Daedal comes from Latin daedalus, "cunningly wrought," from Greek daidalos, "skillful, cunningly created."

Tuesday, June 23, 2009

pule

pule \PYOOL\, intransitive verb:

To whimper; to whine.

The first lady initially flourished as a wronged wife precisely because she endured her humiliation so stoically; she did not whine or pule or treat her pain as license to behave badly.
-- Michelle Cottle, "God Almighty", New Republic, September 6, 1999
But my self-absorbed fretting and puling always come to an abrupt end with some surprise gift.
-- Thomas J. McCarthy, "Stay-at-Home Dad", America, February 26, 2000

Pule is perhaps from French piauler, "to whine, to pule," ultimately of imitative origin.

Monday, June 22, 2009

copse

copse \KOPS\, noun:

A thicket or grove of small trees.

A lit window shone from between the trees below them, then vanished again as the car dipped over a ditch and passed through a copse.
-- Kate Bingham, Mummy's Legs
Among the mountains, hills, streams, waterfalls, and little copses, the child rejoiced in "savouring the delights of freedom" that stimulated his boyish dreams and reveries.
-- Suheil Bushrui and Joe Jenkins, Kahlil Gibran: Man and Poet
They sang freely in the copses and thickets round Bohain, and in the ruins of the mediaeval castle where he played as a boy.
-- Hilary Spurling, The Unknown Matisse

Copse derives from Old French copeiz, "a thicket for cutting," from coper, couper, "to cut." It is related to coupon, at root "the part that is cut off."

Sunday, June 21, 2009

tutelary

tutelary \TOO-tuh-lair-ee; TYOO-\, adjective:

Having the guardianship or charge of protecting a person or a thing; guardian; protecting; as, "tutelary goddesses."

For the first time in history, a republic welcomed, perhaps even required, the release of the individual from tutelary powers, and in particular from religious authority.
-- Diana Schaub, "On the Character of Generation X", Public Interest, Fall 1999
God is perceived less as a savior that cleanses one's sins than as a tutelary god who provides guidance and help.
-- Kwai Hang Ng, "Seeking the Christian tutelage", Sociology of Religion, Summer 2002
The archetypal demon of Japanese folklore had always had two faces, being not only a destructive presence but also a potentially protective and tutelary being.
-- John W. Dower, War Without Mercy
In its twentieth-century incarnation, then, Western imperialism assumed a tutelary capacity: its benevolent mission was to teach formerly subject peoples the Western art of self-government.
-- Charlotte Weber, "Unveiling Scheherazade", Feminist Studies, Spring 2001

Tutelary derives from Latin tutelaris, from tutela, protection, guardianship, from tutus, past participle of tueri, to look at, to regard, especially to look at with care or for the purpose of protection.

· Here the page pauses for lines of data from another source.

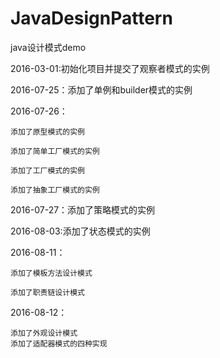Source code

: # JavaDesignPattern
java设计模式demo 

2016-03-01:初始化项目并提交了观察者模式的实例

2016-07-25：添加了单例和builder模式的实例

2016-07-26：

    添加了原型模式的实例
    
    添加了简单工厂模式的实例
    
    添加了工厂模式的实例
    
    添加了抽象工厂模式的实例
    
2016-07-27：添加了策略模式的实例

2016-08-03:添加了状态模式的实例

2016-08-11：

    添加了模板方法设计模式
    
    添加了职责链设计模式
    
2016-08-12：

    添加了外观设计模式
    添加了适配器模式的四种实现
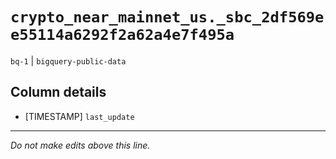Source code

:# `crypto_near_mainnet_us._sbc_2df569ee55114a6292f2a62a4e7f495a`
`bq-1` | `bigquery-public-data`

## Column details
* [TIMESTAMP] `last_update`

-------------------------------------------------------------------------------
*Do not make edits above this line.*
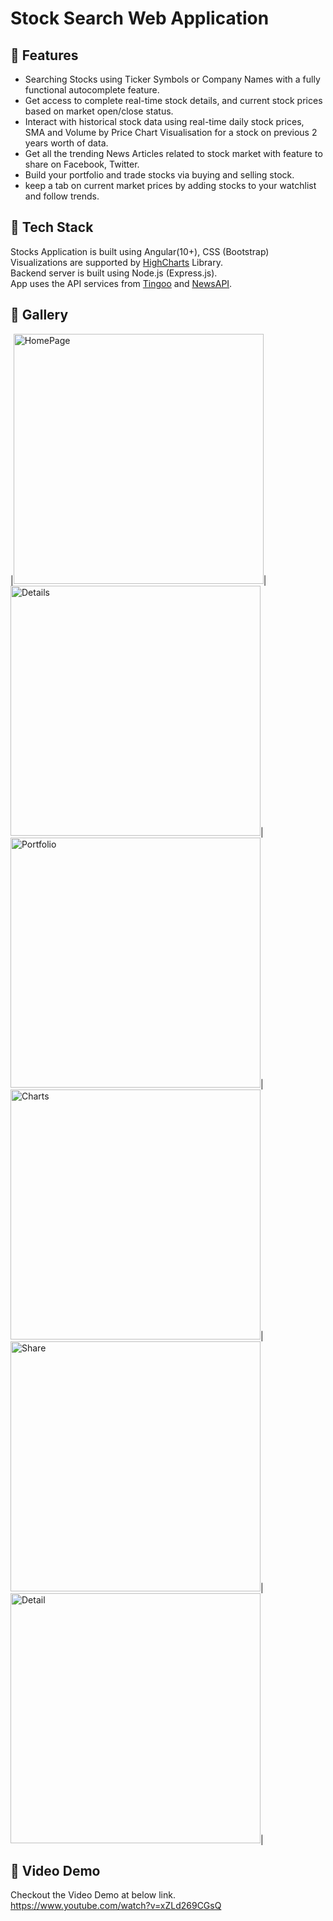 


# Stock Search Web Application

## :pushpin: Features
* Searching Stocks using Ticker Symbols or Company Names with a fully functional autocomplete feature.<br/>
* Get access to complete real-time stock details, and current stock prices based on market open/close status. <br/>
* Interact with historical stock data using real-time daily stock prices, SMA and Volume by Price Chart Visualisation for a stock on previous 2 years worth of data.<br/>
* Get all the trending News Articles related to stock market with feature to share on Facebook, Twitter.<br/>
* Build your portfolio and trade stocks via buying and selling stock.<br/>
* keep a tab on current market prices by adding stocks to your watchlist and follow trends.<br/>

## :pushpin: Tech Stack

Stocks Application is built using Angular(10+), CSS (Bootstrap)<br/>
Visualizations are supported by [HighCharts](https://www.highcharts.com/) Library. <br/>
Backend server is built using Node.js (Express.js). <br/>
App uses the API services from [Tingoo](https://api.tiingo.com/) and [NewsAPI](https://newsapi.org/). <br/>

## :pushpin: Gallery
|<img width="400" alt="HomePage" src="https://user-images.githubusercontent.com/65870621/113939643-173fe100-97b1-11eb-885f-7e47b48b6c64.png">|
<img width="400" alt="Details" src="https://user-images.githubusercontent.com/65870621/113939722-3179bf00-97b1-11eb-9ba4-9cb51d1fa11e.png">|
<img width="400" alt="Portfolio" src="https://user-images.githubusercontent.com/65870621/113939819-4eae8d80-97b1-11eb-8222-85ebbf62c4c9.png">|
<img width="400" alt="Charts" src="https://user-images.githubusercontent.com/65870621/113939882-66861180-97b1-11eb-8fa5-8c81d3bff804.png">|
<img width="400" alt="Share" src="https://user-images.githubusercontent.com/65870621/113939988-97fedd00-97b1-11eb-9892-db0f44aa418f.png">|
<img width="400" alt="Detail" src="https://user-images.githubusercontent.com/65870621/113940024-a947e980-97b1-11eb-9012-a0016f5670d3.png">|
## :pushpin: Video Demo
Checkout the Video Demo at below link.<br/>
https://www.youtube.com/watch?v=xZLd269CGsQ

It is related to tutor, to have the guardianship or care of; to teach; to instruct.

Saturday, June 20, 2009

ebullient

ebullient \ih-BUL-yuhnt\, adjective:

1. Overflowing with enthusiasm or excitement; high-spirited.
2. Boiling up or over.

The glasses he wore for astigmatism gave him a deceptively clerkish appearance, for he had an ebullient, gregarious personality, a hot temper, and an outsized imagination.
-- Jon Lee Anderson, Che Guevara: A Revolutionary Life
He was no longer an ebullient, energetic adolescent.
-- Linda Simon, Genuine Reality: A Life of William James
Sometimes he would come back from the Drenchery Club holding on to the walls till he got to my office, where he'd be jolly and ebullient. At other times, he'd return morose.
-- Harriet Wasserman, Handsome Is: Adventures with Saul Bellow

Ebullient comes from Latin ebullire, "to bubble up," from e-, "out of, from" + bullire, "to bubble, to boil."

nimiety

nimiety \nih-MY-uh-tee\, noun:

The state of being too much; excess.

What a nimiety of . . . riches have we here! I am quite undone.
-- James J. Kilpatrick, "Buckley: The Right Word", National Review, December 23, 1996
Just as daily life contains all the comforts of what one owns, there is also a natural shedding or forgetting and a natural dulling, otherwise one becomes burdened with a sense of nimiety, a sense (as Kenneth Clark put it in his autobiography) of the "too-muchness" of life.
-- Nicholas Poburko, "Poetry Past And Present: F. T. Prince's Walks in Rome", Renascence: Essays on Values in Literature, January 1, 1999

Nimiety is from Late Latin nimietas, from Latin nimius, "very much, too much," from nimis, "excessively."

Thursday, June 18, 2009

prescience

prescience \PREE-shuns; PREE-shee-uns; PRESH-uns; PRESH-ee-uns; PREE-see-uns; PRES-ee-uns\, noun:

Knowledge of events before they take place; foresight.
--prescientadjective

But you could not fault his prescience in 1980 when he [Arthur Seldon] wrote: "China will go capitalist. Soviet Russia will not survive the century. Labour as we know it will never rule again. Socialism is an irrelevance."
-- "Prophet of privatisation puts money on Major - well, £2.50 of it", Electronic Telegraph, March 28, 1997
Critics and historians have written admiringly of Dostoyevsky's acuity at forecasting the nature of the political turmoil that would envelop Russia over the next 100 years; Ms. Egloff, too, pays homage to the novelist's prescience.
-- "Plotters and Snoops in Old Russia", New York Times, May 23, 1998
As a professor, he earned a reputation for prescience when he returned an examination to a student named John Grisham with the comment, "Although you missed most of the legal issues, you have a real talent for fiction."
-- "The Final Refrains of 'Dixie'", New York Times, November 11, 1998

Prescience is from Latin praescientia, from praescio, praescire, to know beforehand, from prae, before + scio, scire, to know.

Wednesday, June 17, 2009

gravid

gravid \GRAV-id\, adjective:

Being with child; heavy with young or eggs; pregnant.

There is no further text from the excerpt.